In the same sentence as Lacerta (in his Zoological Notebook), Darwin also mentions encountering Bufo.  Much like Lacerta, Bufo is a generic term – in this case for toads (at least it is Latin for toad).  Specifically Bufo is a genus of toad with about 150 species.

According to the list of Amphibians found in Uruguay, there are no members of the genus Bufo.  However, there are some toads listed as being part of the same family – Bufonidae, aka the “true toads”.

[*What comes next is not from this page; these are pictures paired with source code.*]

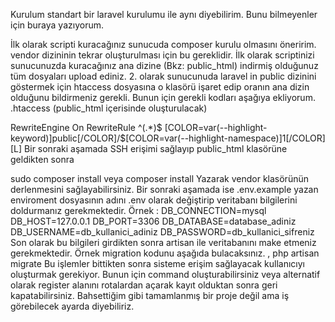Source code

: Kurulum standart bir laravel kurulumu ile aynı diyebilirim. Bunu bilmeyenler için buraya yazıyorum.

İlk olarak scripti kuracağınız sunucuda composer kurulu olmasını öneririm. vendor dizininin tekrar oluşturulması için bu gereklidir.
İlk olarak scriptinizi sunucunuzda kuracağınız ana dizine (Bkz: public_html) indirmiş olduğunuz tüm dosyaları upload ediniz.
2. olarak sunucunuda laravel in public dizinini göstermek için htaccess dosyasına o klasörü işaret edip oranın ana dizin olduğunu bildirmeniz gerekli. Bunun için gerekli kodları aşağıya ekliyorum.
.htaccess (public_html içerisinde oluşturulacak)

<IfModule mod_rewrite.c>
RewriteEngine On
RewriteRule ^(.*)$ [COLOR=var(--highlight-keyword)]public[/COLOR]/$[COLOR=var(--highlight-namespace)]1[/COLOR] [L]
</IfModule>
Bir sonraki aşamada SSH erişimi sağlayıp public_html klasörüne geldikten sonra

sudo composer install
veya
composer install
Yazarak vendor klasörünün derlenmesini sağlayabilirsiniz.
Bir sonraki aşamada ise .env.example yazan enviroment dosyasının adını .env olarak değiştirip veritabanı bilgilerini doldurmanız gerekmektedir.
Örnek :
DB_CONNECTION=mysql
DB_HOST=127.0.0.1
DB_PORT=3306
DB_DATABASE=database_adiniz
DB_USERNAME=db_kullanici_adiniz
DB_PASSWORD=db_kullanici_sifreniz
Son olarak bu bilgileri girdikten sonra artisan ile veritabanını make etmeniz gerekmektedir. Örnek migration kodunu aşağıda bulacaksınız. ,
php artisan migrate
Bu işlemler bittikten sonra sisteme erişim sağlayacak kullanıcıyı oluşturmak gerekiyor. Bunun için command oluşturabilirsiniz veya alternatif olarak register alanını rotalardan açarak kayıt olduktan sonra geri kapatabilirsiniz.
Bahsettiğim gibi tamamlanmış bir proje değil ama iş görebilecek ayarda diyebiliriz.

Amphibians of Uruguay (from status of reptiles and amphibians in Uruguay):

amphibians of Uruguay

True toads are found around the world (other than Antarctica and Australia – not including introduced toads). Along with their lack of teeth and “warty” appearance, one feature they all have in common are glands on the back of the head that secrete toxins when the toad is stressed. One of the more common of these alkaloid toxins is even named bufotenin (a major component of bufotoxin) after its amphibian source. These toxins evolved as a way of protecting the toads from predators (like the prickles on the thistles). After all, eating toxins is generally not a good idea. Some of these toxins are hallucinogenic – such as the bufotenin secreted by the Sonoran desert toad that has been used “recreationally”.  But ingesting too much (about 200-300 mg per kg) can be lethal.

Darwin did not describe the toad he observed, so I don’t know what type of toad he encountered. Based on the list above, there are a couple of possibilities from the Bufonidae family including the:

Uruguay Red-Bellied Toad (from the Amphibian Avenger)

red bellied toad

and the D’Orbigny’s Toad (which I believe is show here in a photo from the Noah Project):

By the way – you’ll hear more about D’Orbigny soon. I like to think of him as young Darwin’s nemesis… (RJV)


  1. […] for the artichoke thistle, which interestingly was on Darwin’s mind exactly one year ago (see The Tale of Bufo and Lacera Part II: Natural Defenses from Nov 23, 1832). It is the naturally occurring form of the thistle that we eat as an […]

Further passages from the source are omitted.